Could Britain’s ‘Prince of Darkness’ Really Be Its Trump Whisperer? – POLITICS

“It’s a strange choice if you’re trying to build bridges with the Trump administration,” said Dalibor Rohac of the American Enterprise Institute. And Mandelson’s past criticism of Trump has already angered his loyalistswith top campaign adviser Chris LaCivita dubbing him “an absolute moron” on social media.

But perhaps Mandelson will be forgiven. Although Trump is famously thin-skinned, he can be quite pragmatic when he wants to and has overlooked previous criticism before – his choice of JD Vance as running mate is a notable instance of his magnanimity.

But Rohac doesn’t think the problems end there: the new envoy also has a pro-EU stance that won’t go down well with the MAGA world – and his stance on China won’t endear him either. “It is absurd to imagine putting a country of such weight in the cheeky corner,” Mandelson wrote in 2018, criticizing Trump for being too hostile to Beijing. “His idea of ​​a progressive trade policy is one that forces everyone else to give the United States more favorable treatment rather than a trade system that benefits everyone,” he continued.

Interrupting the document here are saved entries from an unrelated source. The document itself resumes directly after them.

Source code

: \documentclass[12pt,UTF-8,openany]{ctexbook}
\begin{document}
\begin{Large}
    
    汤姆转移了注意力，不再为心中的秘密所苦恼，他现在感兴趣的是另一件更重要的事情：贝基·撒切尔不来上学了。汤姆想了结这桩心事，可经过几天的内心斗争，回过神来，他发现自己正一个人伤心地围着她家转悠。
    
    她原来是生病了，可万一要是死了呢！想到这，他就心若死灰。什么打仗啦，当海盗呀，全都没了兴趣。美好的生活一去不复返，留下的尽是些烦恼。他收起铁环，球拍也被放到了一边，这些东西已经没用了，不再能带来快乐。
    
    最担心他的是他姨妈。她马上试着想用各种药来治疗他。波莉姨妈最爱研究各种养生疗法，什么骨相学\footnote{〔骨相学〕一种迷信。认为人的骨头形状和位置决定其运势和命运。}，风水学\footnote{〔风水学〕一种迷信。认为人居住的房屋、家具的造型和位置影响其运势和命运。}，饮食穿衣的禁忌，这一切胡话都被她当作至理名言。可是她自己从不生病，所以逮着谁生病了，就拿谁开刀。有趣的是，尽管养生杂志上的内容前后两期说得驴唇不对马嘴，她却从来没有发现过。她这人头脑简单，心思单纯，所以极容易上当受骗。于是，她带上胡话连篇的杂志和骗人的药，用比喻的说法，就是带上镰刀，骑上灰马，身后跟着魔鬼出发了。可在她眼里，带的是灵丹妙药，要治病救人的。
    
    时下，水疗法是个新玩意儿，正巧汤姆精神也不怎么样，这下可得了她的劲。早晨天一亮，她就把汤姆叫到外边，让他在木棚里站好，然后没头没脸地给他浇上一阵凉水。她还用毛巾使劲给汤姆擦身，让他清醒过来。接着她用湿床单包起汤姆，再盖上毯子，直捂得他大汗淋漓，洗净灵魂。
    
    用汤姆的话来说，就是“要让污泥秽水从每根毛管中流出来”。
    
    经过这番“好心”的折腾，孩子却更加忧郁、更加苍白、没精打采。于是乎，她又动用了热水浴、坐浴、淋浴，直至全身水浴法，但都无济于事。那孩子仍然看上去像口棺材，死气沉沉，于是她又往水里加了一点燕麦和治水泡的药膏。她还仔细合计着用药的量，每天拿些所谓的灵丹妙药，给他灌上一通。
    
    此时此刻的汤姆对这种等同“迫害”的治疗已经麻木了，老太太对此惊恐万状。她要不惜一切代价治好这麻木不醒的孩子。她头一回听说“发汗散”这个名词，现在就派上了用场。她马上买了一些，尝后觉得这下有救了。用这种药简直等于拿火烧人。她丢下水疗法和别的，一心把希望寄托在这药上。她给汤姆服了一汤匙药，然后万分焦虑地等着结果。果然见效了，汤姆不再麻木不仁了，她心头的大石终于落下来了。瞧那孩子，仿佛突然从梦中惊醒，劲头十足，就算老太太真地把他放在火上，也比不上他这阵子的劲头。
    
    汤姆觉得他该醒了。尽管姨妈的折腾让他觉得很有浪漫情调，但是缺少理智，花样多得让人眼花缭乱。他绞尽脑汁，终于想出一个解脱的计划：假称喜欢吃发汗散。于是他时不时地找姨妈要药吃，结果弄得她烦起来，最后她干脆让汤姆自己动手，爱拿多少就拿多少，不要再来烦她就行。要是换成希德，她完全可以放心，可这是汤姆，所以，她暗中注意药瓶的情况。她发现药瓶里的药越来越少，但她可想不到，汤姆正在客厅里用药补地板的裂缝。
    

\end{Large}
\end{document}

Mandelson’s key task is to stop Trump from imposing tariffs on Britain. | Rebecca Noble/Getty Images

In light of this position, “(Mandelson) generally does not come across as someone who can be expected to be effective with the Trump team. I am not entirely sure that he is the best person to ensure that the special relationship, the British aspires to, will thrive,” said Rohac. He is “not the man of the future.”

The underlying concern here is that Mandelson will see Trump’s second term as similar to his first – as something that must weather before everything returns to the multilateral way it was before MAGA came about. He “will fall back to the clichés of the past, to old ways of thinking and an understanding of transatlantic relations that is out of date. It’s just not going to get him very far with the Trump team,” Rohac said.

But Mandelson will not be the only European official or envoy approaching Trump 2.0 as something to be managed and survived rather than a revolution in American politics that will have major long-term consequences.